Barcelona menghadapi masalah serius dalam perburuan gelar musim 2025/2026. Ketergantungan tinggi pada Raphinha kini menjadi sorotan, setelah sang winger berpotensi absen cukup lama akibat cedera saat membela Timnas Brasil melawan Prancis.
Keputusan menunjuk Hansi Flick awalnya membawa dampak besar bagi kebangkitan Raphinha. Pemain yang sempat ingin hengkang itu kini justru menjelma menjadi elemen vital dalam skema permainan Blaugrana.
Situasi ini sangat kontras dibanding masa kepelatihan Xavi Hernandez sebelumnya, di mana performa Raphinha belum konsisten dan sempat memunculkan wacana perpisahan.
Transformasi Raphinha di Era Flick
Di bawah arahan Flick, peran Raphinha berubah drastis. Ia tak hanya menjadi pencetak gol, tetapi juga pengatur ritme serangan tim.
Pelatih asal Jerman tersebut memaksimalkan kemampuan Raphinha dalam melakukan penetrasi ke lini belakang lawan. Hasilnya, pemain berusia 29 tahun itu telah mencatatkan 27 kontribusi gol musim ini.
Sistem permainan agresif yang diterapkan Flick membuat Raphinha menjadi kunci dalam transisi cepat. Tanpa dirinya, efektivitas serangan Barcelona menurun cukup signifikan.
Statistik Mengkhawatirkan Tanpa Raphinha
Data menunjukkan perbedaan mencolok performa Barcelona dengan dan tanpa Raphinha. Saat ia bermain, Barcelona meraih 23 kemenangan dari 27 pertandingan, dengan persentase kemenangan mencapai 85,2 persen.
Sebaliknya, tanpa kehadirannya, persentase kemenangan turun drastis menjadi 58,3 persen. Dari 12 laga, Barcelona hanya mencatat tujuh kemenangan dan menelan empat kekalahan.
Tak hanya itu, lini pertahanan juga menjadi lebih rapuh. Rata-rata kebobolan meningkat dari 0,9 gol per pertandingan menjadi 1,8 gol saat Raphinha absen.

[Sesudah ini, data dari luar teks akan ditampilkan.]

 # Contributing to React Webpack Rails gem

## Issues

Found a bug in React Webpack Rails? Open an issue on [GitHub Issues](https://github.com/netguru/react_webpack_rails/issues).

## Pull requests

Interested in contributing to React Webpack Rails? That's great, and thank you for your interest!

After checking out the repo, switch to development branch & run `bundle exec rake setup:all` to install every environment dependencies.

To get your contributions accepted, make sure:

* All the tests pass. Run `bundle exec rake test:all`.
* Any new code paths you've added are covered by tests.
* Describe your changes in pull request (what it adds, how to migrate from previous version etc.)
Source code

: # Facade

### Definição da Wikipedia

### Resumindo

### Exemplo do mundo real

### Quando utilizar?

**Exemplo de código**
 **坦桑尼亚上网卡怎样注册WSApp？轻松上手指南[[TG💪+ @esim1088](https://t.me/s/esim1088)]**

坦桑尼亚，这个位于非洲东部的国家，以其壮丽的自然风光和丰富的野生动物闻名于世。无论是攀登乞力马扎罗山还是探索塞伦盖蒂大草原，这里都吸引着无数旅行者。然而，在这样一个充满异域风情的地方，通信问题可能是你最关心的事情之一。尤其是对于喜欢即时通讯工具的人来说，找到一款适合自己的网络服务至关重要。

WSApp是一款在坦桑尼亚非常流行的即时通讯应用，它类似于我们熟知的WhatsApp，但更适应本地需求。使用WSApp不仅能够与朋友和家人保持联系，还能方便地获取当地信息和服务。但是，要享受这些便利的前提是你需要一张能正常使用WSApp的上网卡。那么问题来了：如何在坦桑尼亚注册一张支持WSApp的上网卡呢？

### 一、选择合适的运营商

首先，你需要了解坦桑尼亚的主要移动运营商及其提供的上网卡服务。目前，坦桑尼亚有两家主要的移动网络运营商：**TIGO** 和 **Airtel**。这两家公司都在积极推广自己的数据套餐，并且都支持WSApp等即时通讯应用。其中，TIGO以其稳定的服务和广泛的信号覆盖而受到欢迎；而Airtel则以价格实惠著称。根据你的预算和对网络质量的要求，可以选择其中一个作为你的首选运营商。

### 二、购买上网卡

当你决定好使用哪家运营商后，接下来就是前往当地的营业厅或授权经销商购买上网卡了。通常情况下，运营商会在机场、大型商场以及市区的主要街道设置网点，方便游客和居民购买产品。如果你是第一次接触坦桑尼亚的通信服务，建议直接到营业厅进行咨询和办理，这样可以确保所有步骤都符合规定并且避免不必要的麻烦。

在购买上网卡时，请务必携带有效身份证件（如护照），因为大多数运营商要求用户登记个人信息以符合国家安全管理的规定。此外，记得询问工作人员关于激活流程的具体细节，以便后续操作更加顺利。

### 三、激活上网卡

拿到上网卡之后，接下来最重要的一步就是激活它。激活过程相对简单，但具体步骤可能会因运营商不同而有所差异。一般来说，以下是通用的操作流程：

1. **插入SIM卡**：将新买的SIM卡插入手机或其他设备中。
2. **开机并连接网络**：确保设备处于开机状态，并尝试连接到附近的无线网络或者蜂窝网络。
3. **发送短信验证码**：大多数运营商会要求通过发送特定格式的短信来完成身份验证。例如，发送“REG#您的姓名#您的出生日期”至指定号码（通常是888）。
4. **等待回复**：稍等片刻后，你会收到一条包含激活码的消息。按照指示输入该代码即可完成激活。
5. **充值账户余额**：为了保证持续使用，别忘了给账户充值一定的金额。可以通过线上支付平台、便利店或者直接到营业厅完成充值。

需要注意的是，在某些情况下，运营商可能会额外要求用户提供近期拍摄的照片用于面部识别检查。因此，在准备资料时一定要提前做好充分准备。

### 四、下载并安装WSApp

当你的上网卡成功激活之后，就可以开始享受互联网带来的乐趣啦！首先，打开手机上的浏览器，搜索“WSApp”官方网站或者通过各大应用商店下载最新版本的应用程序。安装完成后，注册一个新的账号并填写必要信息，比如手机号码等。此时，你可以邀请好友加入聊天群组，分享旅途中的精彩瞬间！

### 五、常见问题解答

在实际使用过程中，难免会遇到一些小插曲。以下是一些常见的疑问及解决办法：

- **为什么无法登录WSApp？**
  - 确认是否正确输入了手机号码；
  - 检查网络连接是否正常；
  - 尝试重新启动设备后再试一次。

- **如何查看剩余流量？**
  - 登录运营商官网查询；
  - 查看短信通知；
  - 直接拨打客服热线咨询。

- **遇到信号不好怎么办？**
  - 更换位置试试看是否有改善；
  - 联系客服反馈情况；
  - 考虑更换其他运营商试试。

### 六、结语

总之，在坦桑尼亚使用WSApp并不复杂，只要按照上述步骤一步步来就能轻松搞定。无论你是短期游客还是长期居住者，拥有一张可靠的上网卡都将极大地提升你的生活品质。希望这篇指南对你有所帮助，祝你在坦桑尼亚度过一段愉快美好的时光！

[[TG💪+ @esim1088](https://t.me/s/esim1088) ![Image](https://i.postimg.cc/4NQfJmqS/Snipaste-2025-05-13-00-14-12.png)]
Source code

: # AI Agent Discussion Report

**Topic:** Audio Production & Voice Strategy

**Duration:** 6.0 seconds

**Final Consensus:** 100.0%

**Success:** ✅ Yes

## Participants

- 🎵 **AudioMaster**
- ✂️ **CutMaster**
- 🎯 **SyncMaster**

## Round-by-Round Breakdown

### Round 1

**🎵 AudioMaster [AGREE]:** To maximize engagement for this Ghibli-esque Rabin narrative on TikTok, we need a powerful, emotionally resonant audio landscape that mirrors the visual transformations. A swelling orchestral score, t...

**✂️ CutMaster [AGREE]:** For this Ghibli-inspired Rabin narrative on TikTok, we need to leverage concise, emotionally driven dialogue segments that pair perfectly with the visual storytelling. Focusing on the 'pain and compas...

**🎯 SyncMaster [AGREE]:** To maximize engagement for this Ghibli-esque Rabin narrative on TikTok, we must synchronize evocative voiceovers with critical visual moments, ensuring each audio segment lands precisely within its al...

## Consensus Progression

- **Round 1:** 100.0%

Dampak Cedera dan Ancaman Gelar
Cedera hamstring yang dialami Raphinha membuatnya diperkirakan absen hingga lima pekan. Waktu tersebut sangat krusial dalam penentuan gelar musim ini.
Kehilangannya bukan hanya berdampak pada kontribusi gol, tetapi juga intensitas pressing yang selama ini menjadi kekuatan utama Barcelona. Tanpa dirinya, garis pertahanan tinggi tim lebih mudah ditembus lawan.
Hal ini terlihat saat menghadapi Atletico Madrid di Copa del Rey. Barcelona sempat kalah 0-4 tanpa Raphinha, sebelum bangkit menang 3-0 saat ia kembali dan turut mencetak gol.
Jika kondisi ini berlanjut, peluang Barcelona untuk meraih trofi bisa terganggu. Flick kini dituntut segera menemukan solusi agar performa tim tetap stabil meski tanpa sosok kunci mereka.